A potential sticking point: The deal arranged by EU finance ministers doesn't mean that parliaments in all member nations will ultimately agree to support those costs.
America's TARP fund, the Troubled Assets Relief Program of 2008, may be a cautionary tale. Even at the height of the financial crisis, America was wary of bailing out its own banking system. The initial congressional vote went against creating the $700 billion fund.
The eurozone package is politically more complicated. It's designed to show that 16 nations sharing the euro currency will stand united behind the debts of member nations to stave off a potential crisis of confidence that could damage them all.

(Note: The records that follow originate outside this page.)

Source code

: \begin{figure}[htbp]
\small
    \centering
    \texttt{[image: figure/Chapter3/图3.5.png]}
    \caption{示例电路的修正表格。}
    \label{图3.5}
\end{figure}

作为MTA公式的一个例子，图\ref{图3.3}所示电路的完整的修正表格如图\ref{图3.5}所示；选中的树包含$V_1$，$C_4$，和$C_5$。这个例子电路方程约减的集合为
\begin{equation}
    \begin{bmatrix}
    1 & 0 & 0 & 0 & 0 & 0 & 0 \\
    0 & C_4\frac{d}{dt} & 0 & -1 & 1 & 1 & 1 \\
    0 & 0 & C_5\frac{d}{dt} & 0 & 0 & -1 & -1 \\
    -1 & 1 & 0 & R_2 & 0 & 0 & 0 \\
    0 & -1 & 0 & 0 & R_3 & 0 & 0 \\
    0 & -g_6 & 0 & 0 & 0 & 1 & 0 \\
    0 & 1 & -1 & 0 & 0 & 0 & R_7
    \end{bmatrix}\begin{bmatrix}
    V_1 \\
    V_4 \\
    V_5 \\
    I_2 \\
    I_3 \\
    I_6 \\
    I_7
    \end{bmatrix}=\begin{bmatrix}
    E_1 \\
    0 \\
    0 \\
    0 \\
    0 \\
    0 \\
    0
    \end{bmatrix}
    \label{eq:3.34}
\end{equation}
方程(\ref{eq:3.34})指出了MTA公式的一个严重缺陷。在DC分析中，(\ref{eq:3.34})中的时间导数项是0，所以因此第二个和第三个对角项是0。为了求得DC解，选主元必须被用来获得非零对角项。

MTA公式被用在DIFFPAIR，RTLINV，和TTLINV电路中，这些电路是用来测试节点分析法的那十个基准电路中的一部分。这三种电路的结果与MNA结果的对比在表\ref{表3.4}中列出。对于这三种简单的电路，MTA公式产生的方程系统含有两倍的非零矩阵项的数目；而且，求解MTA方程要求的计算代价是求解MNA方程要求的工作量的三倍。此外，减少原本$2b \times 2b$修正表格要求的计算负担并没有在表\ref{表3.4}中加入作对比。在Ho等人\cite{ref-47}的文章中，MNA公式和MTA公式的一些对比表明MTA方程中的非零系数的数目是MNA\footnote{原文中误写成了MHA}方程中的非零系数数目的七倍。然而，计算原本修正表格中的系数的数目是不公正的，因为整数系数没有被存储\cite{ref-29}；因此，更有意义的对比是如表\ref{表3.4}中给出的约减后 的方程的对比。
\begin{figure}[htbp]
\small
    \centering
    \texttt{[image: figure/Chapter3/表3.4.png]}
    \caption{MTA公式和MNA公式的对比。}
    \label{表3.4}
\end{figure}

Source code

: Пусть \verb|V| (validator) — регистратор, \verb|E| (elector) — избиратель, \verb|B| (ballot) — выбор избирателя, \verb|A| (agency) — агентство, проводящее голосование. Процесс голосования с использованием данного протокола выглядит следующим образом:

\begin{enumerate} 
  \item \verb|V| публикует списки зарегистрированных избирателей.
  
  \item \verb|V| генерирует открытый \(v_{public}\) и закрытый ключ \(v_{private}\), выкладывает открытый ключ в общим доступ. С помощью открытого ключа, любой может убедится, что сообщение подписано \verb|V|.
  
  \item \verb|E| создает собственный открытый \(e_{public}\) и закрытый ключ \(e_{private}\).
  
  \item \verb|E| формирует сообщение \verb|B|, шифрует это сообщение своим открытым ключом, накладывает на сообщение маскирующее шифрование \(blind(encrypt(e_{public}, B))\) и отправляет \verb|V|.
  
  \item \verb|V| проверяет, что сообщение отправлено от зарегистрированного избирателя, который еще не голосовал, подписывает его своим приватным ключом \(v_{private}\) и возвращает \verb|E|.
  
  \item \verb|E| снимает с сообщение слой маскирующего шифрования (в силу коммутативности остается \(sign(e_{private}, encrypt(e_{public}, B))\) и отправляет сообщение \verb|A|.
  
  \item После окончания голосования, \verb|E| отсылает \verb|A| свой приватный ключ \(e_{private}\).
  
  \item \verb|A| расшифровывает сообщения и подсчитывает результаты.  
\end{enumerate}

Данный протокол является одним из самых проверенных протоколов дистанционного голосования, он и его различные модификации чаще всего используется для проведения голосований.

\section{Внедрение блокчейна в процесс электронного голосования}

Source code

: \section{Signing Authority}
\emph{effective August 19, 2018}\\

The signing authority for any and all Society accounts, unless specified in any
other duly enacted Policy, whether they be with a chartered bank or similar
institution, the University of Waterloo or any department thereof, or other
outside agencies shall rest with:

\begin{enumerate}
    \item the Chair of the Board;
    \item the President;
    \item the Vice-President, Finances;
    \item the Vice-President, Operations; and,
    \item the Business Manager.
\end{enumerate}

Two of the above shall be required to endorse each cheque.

"To disburse the money to actually fund this vehicle, it would require parliamentary approval" in participating nations, says Jay Bryson, a global economist at Wells Fargo Securities in Charlotte, N.C. "I'm cautiously optimistic that this crisis is over for now." But "there's still a long road ahead here."
Just like Congress with the TARP, European nations have a strong incentive to go along with the rescue. Failure to stem investors' worries, which sent stocks tumbling last week, could threaten the Continent's economic recovery.
Bailouts often aren't popular with voters however.
The deal by the numbers
The crisis fund would total €750 billion, with €440 billion coming from the nations in the currency union, an additional €60 billion from the wider European Union, plus €250 billion from the International Monetary Fund. Central banks are adding their own new liquidity programs sovereign-debt markets.